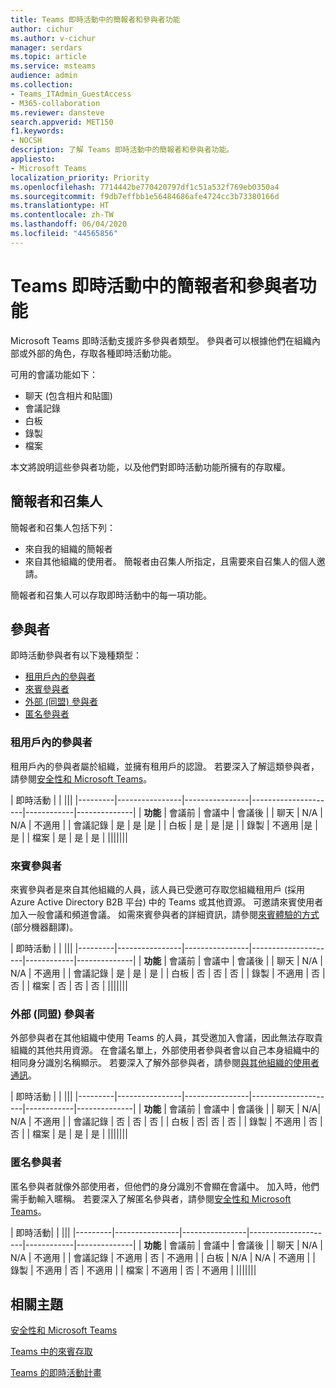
 ```yaml
---
title: Teams 即時活動中的簡報者和參與者功能
author: cichur
ms.author: v-cichur
manager: serdars
ms.topic: article
ms.service: msteams
audience: admin
ms.collection:
- Teams_ITAdmin_GuestAccess
- M365-collaboration
ms.reviewer: dansteve
search.appverid: MET150
f1.keywords:
- NOCSH
description: 了解 Teams 即時活動中的簡報者和參與者功能。
appliesto:
- Microsoft Teams
localization_priority: Priority
ms.openlocfilehash: 7714442be770420797df1c51a532f769eb0350a4
ms.sourcegitcommit: f9db7effbb1e56484686afe4724cc3b73380166d
ms.translationtype: HT
ms.contentlocale: zh-TW
ms.lasthandoff: 06/04/2020
ms.locfileid: "44565856"
---
```

<a name="presenter-and-participant-capabilities-in-a-teams-live-event"></a>Teams 即時活動中的簡報者和參與者功能
======================================================

Microsoft Teams 即時活動支援許多參與者類型。 參與者可以根據他們在組織內部或外部的角色，存取各種即時活動功能。

可用的會議功能如下：

- 聊天 (包含相片和貼圖)
- 會議記錄
- 白板
- 錄製
- 檔案

本文將說明這些參與者功能，以及他們對即時活動功能所擁有的存取權。

## <a name="presenters-and-organizers"></a>簡報者和召集人

簡報者和召集人包括下列：

- 來自我的組織的簡報者
- 來自其他組織的使用者。 簡報者由召集人所指定，且需要來自召集人的個人邀請。

簡報者和召集人可以存取即時活動中的每一項功能。

## <a name="participants"></a>參與者

即時活動參與者有以下幾種類型：

- [租用戶內的參與者](#in-tenant-participant)
- [來賓參與者](#guest-participant)
- [外部 (同盟) 參與者](#external-federated-participant)
- [匿名參與者](#anonymous-participant)

### <a name="in-tenant-participant"></a>租用戶內的參與者

租用戶內的參與者屬於組織，並擁有租用戶的認證。 若要深入了解這類參與者，請參閱[安全性和 Microsoft Teams](teams-security-guide.md#participant-types)。

| 即時活動 |  | |||
|---------|----------------|----------------|---------------------|------------|--------------|
|  **功能**       | 會議前 | 會議中 | 會議後 |
| 聊天 | N/A | N/A | 不適用 |
| 會議記錄 | 是 | 是 |是 |
| 白板 | 是 | 是 |是 |
| 錄製 | 不適用 |是 | 是 |
| 檔案 | 是 | 是 | 是 |
|||||||


### <a name="guest-participant"></a>來賓參與者

來賓參與者是來自其他組織的人員，該人員已受邀可存取您組織租用戶 (採用 Azure Active Directory B2B 平台) 中的 Teams 或其他資源。 可邀請來賓使用者加入一般會議和頻道會議。 如需來賓參與者的詳細資訊，請參閱[來賓體驗的方式](guest-experience.md#comparison-of-team-member-and-guest-capabilities) (部分機器翻譯)。

| 即時活動  | | |||
|---------|----------------|----------------|---------------------|------------|--------------|
| **功能**        | 會議前 | 會議中 | 會議後 |
| 聊天 | N/A | N/A | 不適用 |
| 會議記錄 | 是 | 是 | 是 |
| 白板 | 否 | 否 | 否 |
| 錄製 | 不適用 | 否 | 否 |
| 檔案 | 否 | 否 | 否 |
|||||||


### <a name="external-federated-participant"></a>外部 (同盟) 參與者

外部參與者在其他組織中使用 Teams 的人員，其受邀加入會議，因此無法存取貴組織的其他共用資源。 在會議名單上，外部使用者參與者會以自己本身組織中的相同身分識別名稱顯示。 若要深入了解外部參與者，請參閱[與其他組織的使用者通訊](communicate-with-users-from-other-organizations.md#external-access)。

| 即時活動 |  | |||
|---------|----------------|----------------|---------------------|------------|--------------|
|  **功能**         | 會議前 | 會議中 | 會議後 |
| 聊天 | N/A| N/A | 不適用 |
| 會議記錄 | 否 | 否 | 否 |
| 白板 | 否| 否 | 否 |
| 錄製 | 不適用 | 否 | 否 |
| 檔案 | 是 | 是 | 是 |
|||||||

### <a name="anonymous-participant"></a>匿名參與者

匿名參與者就像外部使用者，但他們的身分識別不會顯在會議中。 加入時，他們需手動輸入暱稱。 若要深入了解匿名參與者，請參閱[安全性和 Microsoft Teams](teams-security-guide.md#participant-types)。

| 即時活動|  | |||
|---------|----------------|----------------|---------------------|------------|--------------|
| **功能**        | 會議前 | 會議中 | 會議後 |
| 聊天 | N/A | N/A | 不適用 |
| 會議記錄 | 不適用 | 否 | 不適用 |
| 白板 | N/A | N/A | 不適用 |
| 錄製 | 不適用 | 否 | 不適用 |
| 檔案 | 不適用 | 否 | 不適用 |
|||||||


## <a name="related-topics"></a>相關主題

[安全性和 Microsoft Teams](teams-security-guide.md)

[Teams 中的來賓存取](guest-access.md)

[Teams 的即時活動計畫 ](teams-live-events/plan-for-teams-live-events.md)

:::::

(Work request) Your answer should be the lines of the records that hold the string "security".

(Exercise response)
租用戶內的參與者屬於組織，並擁有租用戶的認證。 若要深入了解這類參與者，請參閱[安全性和 Microsoft Teams](teams-security-guide.md#participant-types)。
匿名參與者就像外部使用者，但他們的身分識別不會顯在會議中。 加入時，他們需手動輸入暱稱。 若要深入了解匿名參與者，請參閱[安全性和 Microsoft Teams](teams-security-guide.md#participant-types)。
[安全性和 Microsoft Teams](teams-security-guide.md)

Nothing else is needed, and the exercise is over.